1.3 OverlayFS: The Layered Filesystem

Containers use Union Filesystems (like OverlayFS) to provide a writable layer on top of read-only image layers.
  1. LowerDir: Read-only layers (the Docker image).
  2. UpperDir: The writable layer where changes are stored.
  3. MergedDir: The unified view presented to the container.
  4. Copy-on-Write (CoW): When a container modifies a file in the LowerDir, the kernel first copies it to the UpperDir before applying the change.

2. Virtualization: Emulating the Machine

Virtual Machines (VMs) take the isolation boundary down to the hardware level. Instead of sharing a kernel, they share the physical CPU and Memory.

2.1 The Hypervisor (VMM)

The Virtual Machine Monitor (VMM) is the software that manages guest execution.
  • Type 1 (Bare Metal): Runs directly on hardware (Xen, ESXi).
  • Type 2 (Hosted): Runs as an app on a host OS (KVM, VirtualBox). Note: KVM is unique because it turns the Linux kernel itself into a Type 1 hypervisor.

2.2 Hardware-Assisted Virtualization (VT-x / AMD-V)

Early virtualization used “Binary Translation” to replace privileged instructions. Modern CPUs handle this in hardware:
  • VMX Root Mode: The hypervisor runs here (full privileges).
  • VMX Non-Root Mode: The guest OS runs here. If the guest tries to execute a privileged instruction (like HLT or modifying CR3), the CPU triggers a VM Exit, trapping into the hypervisor to handle the event.

VMCS (Virtual Machine Control Structure)

The VMCS is a memory block that stores the “state” of a virtual CPU (registers, control bits). When switching from VM A to VM B, the hypervisor swaps the VMCS pointers.

2.3 Memory Virtualization: EPT and NPT

In a VM, there are three types of addresses:
  1. Guest Virtual (GV)
  2. Guest Physical (GP)
  3. Host Physical (HP)
Shadow Page Tables (Old): The hypervisor manually tracked guest page table changes and built a combined GV→HP table. This was extremely slow. EPT (Extended Page Tables): Hardware handles the translation. The CPU has a second set of page tables that map GP→HP. A memory access now involves a “2D Page Walk,” but it happens entirely in hardware.

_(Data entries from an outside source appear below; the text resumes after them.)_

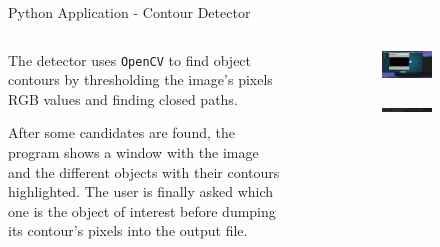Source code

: \begin{frame}{Python Application - Contour Detector}
    \begin{columns}
        \begin{column}{.4\linewidth}
            The detector uses \texttt{OpenCV} to find object contours by thresholding the image's pixels RGB values and finding closed paths.

            After some candidates are found, the program shows a window with the image and the different objects with their contours highlighted. The user is finally asked which one is the object of interest before dumping its contour's pixels into the output file.
        \end{column}
        \begin{column}{.6\linewidth}
            \begin{figure}
                \begin{center}
                    \begin{subfigure}{\textwidth}
                        \centering
                        \includegraphics[width=\textwidth]{media/ContourDetector_Detection.png}
                    \end{subfigure}
                    \begin{subfigure}{\textwidth}
                        \centering
                        \includegraphics[width=\textwidth]{media/ContourDetector_Prompt.png}
                    \end{subfigure}
                \end{center}
            \end{figure}
        \end{column}
    \end{columns}
\end{frame}

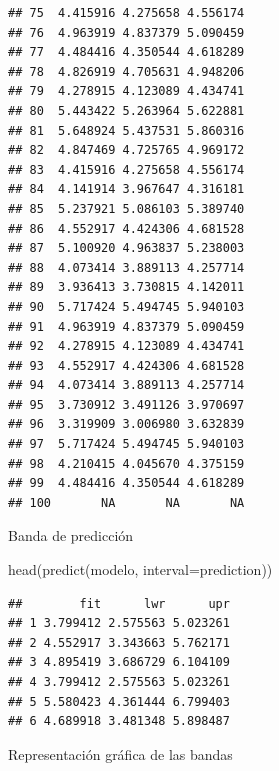 \documentclass[
]{book}
\newenvironment{Shaded}{\begin{snugshade}}{\end{snugshade}}
\newcommand{\AttributeTok}[1]{\textcolor[rgb]{0.77,0.63,0.00}{#1}}
\newcommand{\FunctionTok}[1]{\textcolor[rgb]{0.00,0.00,0.00}{#1}}
\newcommand{\NormalTok}[1]{#1}
\newcommand{\StringTok}[1]{\textcolor[rgb]{0.31,0.60,0.02}{#1}}
\theoremstyle{break}
\begin{document}
\begin{verbatim}
## 75  4.415916 4.275658 4.556174
## 76  4.963919 4.837379 5.090459
## 77  4.484416 4.350544 4.618289
## 78  4.826919 4.705631 4.948206
## 79  4.278915 4.123089 4.434741
## 80  5.443422 5.263964 5.622881
## 81  5.648924 5.437531 5.860316
## 82  4.847469 4.725765 4.969172
## 83  4.415916 4.275658 4.556174
## 84  4.141914 3.967647 4.316181
## 85  5.237921 5.086103 5.389740
## 86  4.552917 4.424306 4.681528
## 87  5.100920 4.963837 5.238003
## 88  4.073414 3.889113 4.257714
## 89  3.936413 3.730815 4.142011
## 90  5.717424 5.494745 5.940103
## 91  4.963919 4.837379 5.090459
## 92  4.278915 4.123089 4.434741
## 93  4.552917 4.424306 4.681528
## 94  4.073414 3.889113 4.257714
## 95  3.730912 3.491126 3.970697
## 96  3.319909 3.006980 3.632839
## 97  5.717424 5.494745 5.940103
## 98  4.210415 4.045670 4.375159
## 99  4.484416 4.350544 4.618289
## 100       NA       NA       NA
\end{verbatim}

Banda de predicción

\begin{Shaded}
\begin{Highlighting}[]
\FunctionTok{head}\NormalTok{(}\FunctionTok{predict}\NormalTok{(modelo, }\AttributeTok{interval=}\StringTok{\textquotesingle{}prediction\textquotesingle{}}\NormalTok{))}
\end{Highlighting}
\end{Shaded}

\begin{verbatim}
##        fit      lwr      upr
## 1 3.799412 2.575563 5.023261
## 2 4.552917 3.343663 5.762171
## 3 4.895419 3.686729 6.104109
## 4 3.799412 2.575563 5.023261
## 5 5.580423 4.361444 6.799403
## 6 4.689918 3.481348 5.898487
\end{verbatim}

Representación gráfica de las bandas
\end{document}
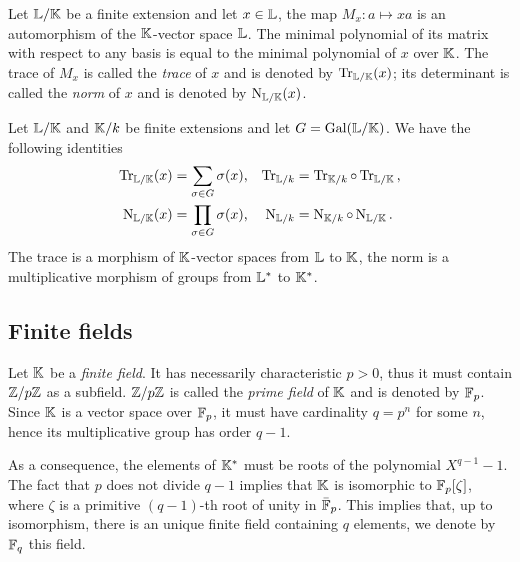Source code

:   Let $\mathbb{L}/\mathbb{K}$ be a finite
extension and let $x\in\mathbb{L}$, the map $M_x:a\mapsto xa$ is an
automorphism of the $\mathbb{K}$-vector space $\mathbb{L}$. The minimal polynomial of
its matrix with respect to any basis is equal to the minimal
polynomial of $x$ over $\mathbb{K}$.  The trace of $M_x$ is called the
\emph{trace} of $x$ and is denoted
by $\operatorname{Tr}_{\mathbb{L}/\mathbb{K}}(x)$; its determinant is called the \emph{norm} of
$x$ and is denoted by
$\operatorname{N}_{\mathbb{L}/\mathbb{K}}(x)$.

\begin{proposition}
  \label{th:basic-galois-theory:trace}
  Let $\mathbb{L}/\mathbb{K}$ and $\mathbb{K}/k$ be finite extensions and let
  $G=\operatorname{Gal}(\mathbb{L}/\mathbb{K})$. We have the following identities
  \begin{align*}
    \operatorname{Tr}_{\mathbb{L}/\mathbb{K}}(x) &= \sum_{\sigma\in G}\sigma(x) \text{,}&
    \operatorname{Tr}_{\mathbb{L}/k} &= \operatorname{Tr}_{\mathbb{K}/k}\circ\operatorname{Tr}_{\mathbb{L}/\mathbb{K}}\text{,}\\
    \operatorname{N}_{\mathbb{L}/\mathbb{K}}(x) &= \prod_{\sigma\in G}\sigma(x) \text{,}&
    \operatorname{N}_{\mathbb{L}/k} &= \operatorname{N}_{\mathbb{K}/k}\circ\operatorname{N}_{\mathbb{L}/\mathbb{K}}\text{.}
  \end{align*}
  The trace is a morphism of $\mathbb{K}$-vector spaces from $\mathbb{L}$ to $\mathbb{K}$,
  the norm is a multiplicative morphism of groups from $\mathbb{L}^\ast$ to
  $\mathbb{K}^\ast$.
\end{proposition}


\subsection{Finite fields}
\label{sec:basic-galois-theory:finite-fields}

Let $\mathbb{K}$ be a  \emph{finite field}. It has
necessarily characteristic $p>0$, thus it must contain $\mathbb{Z}/p\mathbb{Z}$ as a
subfield. $\mathbb{Z}/p\mathbb{Z}$ is called the \emph{prime
  field} of $\mathbb{K}$ and is denoted by $\mathbb{F}_p$. Since $\mathbb{K}$ is a vector
space over $\mathbb{F}_p$, it must have cardinality $q=p^n$ for some $n$,
hence its multiplicative group has order $q-1$.

As a consequence, the elements of $\mathbb{K}^\ast$ must be roots of the
polynomial $X^{q-1}-1$. The fact that $p$ does not divide $q-1$
implies that $\mathbb{K}$ is isomorphic to $\mathbb{F}_p[\zeta]$, where $\zeta$ is a
primitive $(q-1)$-th root of unity in $\bar{\mathbb{F}}_p$. This implies
that, up to isomorphism, there is an unique finite field containing
$q$ elements, we denote by $\mathbb{F}_q$ this field.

3. The Middle Ground: MicroVMs

Plain containers have a large attack surface (thousands of syscalls). Plain VMs are slow and heavy. MicroVMs (like Firecracker) bridge the gap.

Firecracker Architecture

  • Minimalism: Removes all non-essential devices (no VGA, no USB, no sound).
  • VirtIO: Uses paravirtualized drivers for network and disk, avoiding the overhead of emulating real hardware registers.
  • Jailer: Firecracker itself runs inside a container (Namespaces + Cgroups) to provide “Defense in Depth.”
  • Performance: Can boot a Linux kernel in under 125ms and run thousands of instances on a single host.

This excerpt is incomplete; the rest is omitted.